The E.'s and V.E. visited L.M. monthly from July through December, which included seven overnight visits. L.M. displayed no emotional distress in transitioning between Kate and Jaime and the E.'s for these visits. The visits quickly established a bond between L.M. and V.E. Laura Chavis, the Agency's case worker assigned to L.M.'s care, explained:

“Well, the visits—they're beautiful. The girls are so attached to each other. [L.M.] will actively look for [V.E.]. If—because [V.E.] is an active child. So when she runs around, [L.M.] will follow her with her eyes. She'll smile. She'll point. She wants to be with her sister. You can see it. It's nothing like I've ever seen in my ten years working in social services, that she knows that that's her sister. The way she looks at her is nothing like I've seen before.

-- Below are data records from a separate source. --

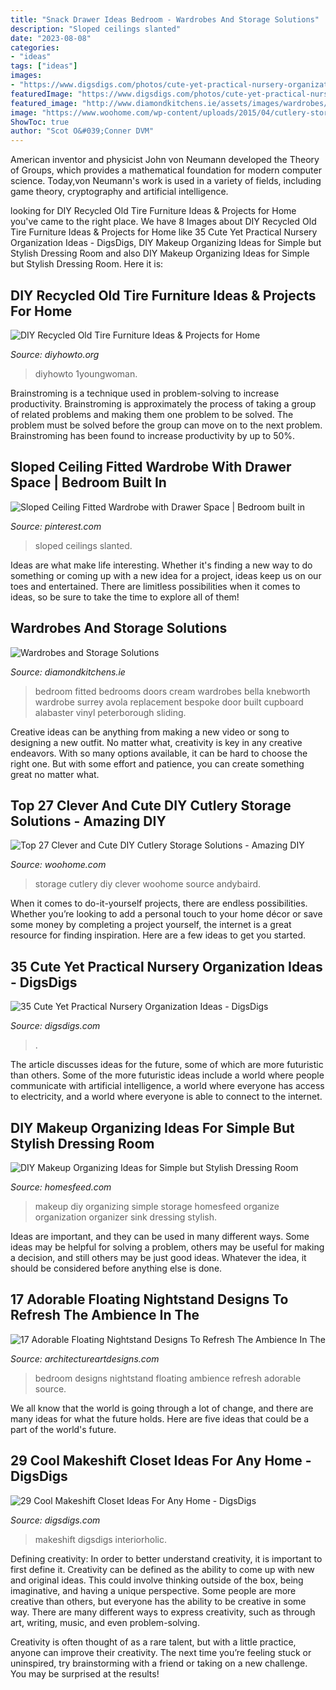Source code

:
 ```yaml
---
title: "Snack Drawer Ideas Bedroom - Wardrobes And Storage Solutions"
description: "Sloped ceilings slanted"
date: "2023-08-08"
categories:
- "ideas"
tags: ["ideas"]
images:
- "https://www.digsdigs.com/photos/cute-yet-practical-nursery-organization-ideas-14.jpg"
featuredImage: "https://www.digsdigs.com/photos/cute-yet-practical-nursery-organization-ideas-14.jpg"
featured_image: "http://www.diamondkitchens.ie/assets/images/wardrobes/Alabaster-Surrey-Bedroom.jpg"
image: "https://www.woohome.com/wp-content/uploads/2015/04/cutlery-storage-ideas-woohome-25.jpg"
ShowToc: true
author: "Scot O&#039;Conner DVM"
---
```



American inventor and physicist John von Neumann developed the Theory of Groups, which provides a mathematical foundation for modern computer science. Today,von Neumann's work is used in a variety of fields, including game theory, cryptography and artificial intelligence.

	

		
looking for DIY Recycled Old Tire Furniture Ideas &amp; Projects for Home you've came to the right place. We have 8 Images about DIY Recycled Old Tire Furniture Ideas &amp; Projects for Home like 35 Cute Yet Practical Nursery Organization Ideas - DigsDigs, DIY Makeup Organizing Ideas for Simple but Stylish Dressing Room and also DIY Makeup Organizing Ideas for Simple but Stylish Dressing Room. Here it is:
		
    
## DIY Recycled Old Tire Furniture Ideas &amp; Projects For Home

<img loading=lazy src="https://www.diyhowto.org/wp-content/uploads/DIYHowto-DIY-Old-Tire-Furniture-Ideas-Projects-03.jpg" onerror="this.onerror=null;this.src='https://tse3.mm.bing.net/th?id=OIP.OqMydOwNt5h9lptEqa5pOgHaSM&amp;pid=15.1';" alt="DIY Recycled Old Tire Furniture Ideas &amp; Projects for Home">

_Source: diyhowto.org_

>diyhowto 1youngwoman. 

	

Brainstroming is a technique used in problem-solving to increase productivity. Brainstroming is approximately the process of taking a group of related problems and making them one problem to be solved. The problem must be solved before the group can move on to the next problem. Brainstroming has been found to increase productivity by up to 50%.

    
## Sloped Ceiling Fitted Wardrobe With Drawer Space | Bedroom Built In

<img loading=lazy src="https://i.pinimg.com/736x/7e/bd/5f/7ebd5f28367ee34d8f27ede9c5c83705.jpg" onerror="this.onerror=null;this.src='https://tse1.mm.bing.net/th?id=OIP.cqL5rUFpBgIYtba4QMxTeQHaJ4&amp;pid=15.1';" alt="Sloped Ceiling Fitted Wardrobe with Drawer Space | Bedroom built in">

_Source: pinterest.com_

>sloped ceilings slanted. 

	

Ideas are what make life interesting. Whether it's finding a new way to do something or coming up with a new idea for a project, ideas keep us on our toes and entertained. There are limitless possibilities when it comes to ideas, so be sure to take the time to explore all of them!

    
## Wardrobes And Storage Solutions

<img loading=lazy src="http://www.diamondkitchens.ie/assets/images/wardrobes/Alabaster-Surrey-Bedroom.jpg" onerror="this.onerror=null;this.src='https://tse4.mm.bing.net/th?id=OIP.q2qxkqjslycpvV9vN9i7wQHaE8&amp;pid=15.1';" alt="Wardrobes and Storage Solutions">

_Source: diamondkitchens.ie_

>bedroom fitted bedrooms doors cream wardrobes bella knebworth wardrobe surrey avola replacement bespoke door built cupboard alabaster vinyl peterborough sliding. 

	

Creative ideas can be anything from making a new video or song to designing a new outfit. No matter what, creativity is key in any creative endeavors. With so many options available, it can be hard to choose the right one. But with some effort and patience, you can create something great no matter what.

    
## Top 27 Clever And Cute DIY Cutlery Storage Solutions - Amazing DIY

<img loading=lazy src="https://www.woohome.com/wp-content/uploads/2015/04/cutlery-storage-ideas-woohome-25.jpg" onerror="this.onerror=null;this.src='https://tse3.mm.bing.net/th?id=OIP.CuPwj9oTeaX2FmcLCjT32AHaIu&amp;pid=15.1';" alt="Top 27 Clever and Cute DIY Cutlery Storage Solutions - Amazing DIY">

_Source: woohome.com_

>storage cutlery diy clever woohome source andybaird. 

	

When it comes to do-it-yourself projects, there are endless possibilities. Whether you’re looking to add a personal touch to your home décor or save some money by completing a project yourself, the internet is a great resource for finding inspiration. Here are a few ideas to get you started.

    
## 35 Cute Yet Practical Nursery Organization Ideas - DigsDigs

<img loading=lazy src="https://www.digsdigs.com/photos/cute-yet-practical-nursery-organization-ideas-14.jpg" onerror="this.onerror=null;this.src='https://tse2.mm.bing.net/th?id=OIP.kTI-voizjRuoy7jwJmvrTQHaLD&amp;pid=15.1';" alt="35 Cute Yet Practical Nursery Organization Ideas - DigsDigs">

_Source: digsdigs.com_

>. 

	

The article discusses ideas for the future, some of which are more futuristic than others. Some of the more futuristic ideas include a world where people communicate with artificial intelligence, a world where everyone has access to electricity, and a world where everyone is able to connect to the internet.

    
## DIY Makeup Organizing Ideas For Simple But Stylish Dressing Room

<img loading=lazy src="https://homesfeed.com/wp-content/uploads/2015/09/simple-diy-makeup-organizing-idea-with-plastic-racks-and-chevron-pattern-pot-and-white-storage-in-a-dresser.jpg" onerror="this.onerror=null;this.src='https://tse1.mm.bing.net/th?id=OIP.hK3PGTr6nOhRXu_-2rS4bwHaFj&amp;pid=15.1';" alt="DIY Makeup Organizing Ideas for Simple but Stylish Dressing Room">

_Source: homesfeed.com_

>makeup diy organizing simple storage homesfeed organize organization organizer sink dressing stylish. 

	

Ideas are important, and they can be used in many different ways. Some ideas may be helpful for solving a problem, others may be useful for making a decision, and still others may be just good ideas. Whatever the idea, it should be considered before anything else is done.

    
## 17 Adorable Floating Nightstand Designs To Refresh The Ambience In The

<img loading=lazy src="http://www.architectureartdesigns.com/wp-content/uploads/2016/08/11-27-630x504.jpg" onerror="this.onerror=null;this.src='https://tse4.mm.bing.net/th?id=OIP.4YqfRcqipCPJcePBy02qPgHaF7&amp;pid=15.1';" alt="17 Adorable Floating Nightstand Designs To Refresh The Ambience In The">

_Source: architectureartdesigns.com_

>bedroom designs nightstand floating ambience refresh adorable source. 

	

We all know that the world is going through a lot of change, and there are many ideas for what the future holds. Here are five ideas that could be a part of the world's future.

    
## 29 Cool Makeshift Closet Ideas For Any Home - DigsDigs

<img loading=lazy src="https://www.digsdigs.com/photos/cool-makeshift-closet-ideas-for-any-home-5.jpg" onerror="this.onerror=null;this.src='https://tse1.mm.bing.net/th?id=OIP.DXF-8rpk8drZqXfOnn_3igHaLH&amp;pid=15.1';" alt="29 Cool Makeshift Closet Ideas For Any Home - DigsDigs">

_Source: digsdigs.com_

>makeshift digsdigs interiorholic. 

	

Defining creativity:
In order to better understand creativity, it is important to first define it. Creativity can be defined as the ability to come up with new and original ideas. This could involve thinking outside of the box, being imaginative, and having a unique perspective.
Some people are more creative than others, but everyone has the ability to be creative in some way. There are many different ways to express creativity, such as through art, writing, music, and even problem-solving.

Creativity is often thought of as a rare talent, but with a little practice, anyone can improve their creativity. The next time you’re feeling stuck or uninspired, try brainstorming with a friend or taking on a new challenge. You may be surprised at the results!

“And [V.E.] loves to—you know, yesterday they had a tea party in the visit. [V.E.] loves to give her kisses. She reads her bedtime stories at the overnights. [V.E.] was thrilled when they had overnights because they got to have little sleepovers.

“And visits go really, really well. And you can tell the girls have a really good relationship, and they have established a relationship during the 16 visits ․”

Chavis acknowledged that Kate and Jaime are excellent caregivers, testifying, “I can feel the love they have for the child.” “I do feel [that L.M.] loves them” and “looks at them in a parental role since they were caring for her on a day-to-day basis.” Chavis also recognized that L.M. has a “secure attachment” to Kate and Jaime and has “flourished” in their care. Nevertheless, Chavis “strongly” believed it was in L.M.'s best interest “to have a sibling to grow up with, someone that shares her biology, her culture, her race ․” She explained, “I'm not just thinking about [L.M.] 9 months old. I'm thinking about [L.M.] when she's 5, when she's 10, when she's 17. I'm thinking long-term and permanency.” Chavis added, “[G]iven the contentious relationship that's developed between the caregivers and [the E.'s] ․ I can almost guarantee these kids will never see each other again and not be able to grow up and have life experiences together, which is why I feel so strongly we need to place [L.M.] with her sister.”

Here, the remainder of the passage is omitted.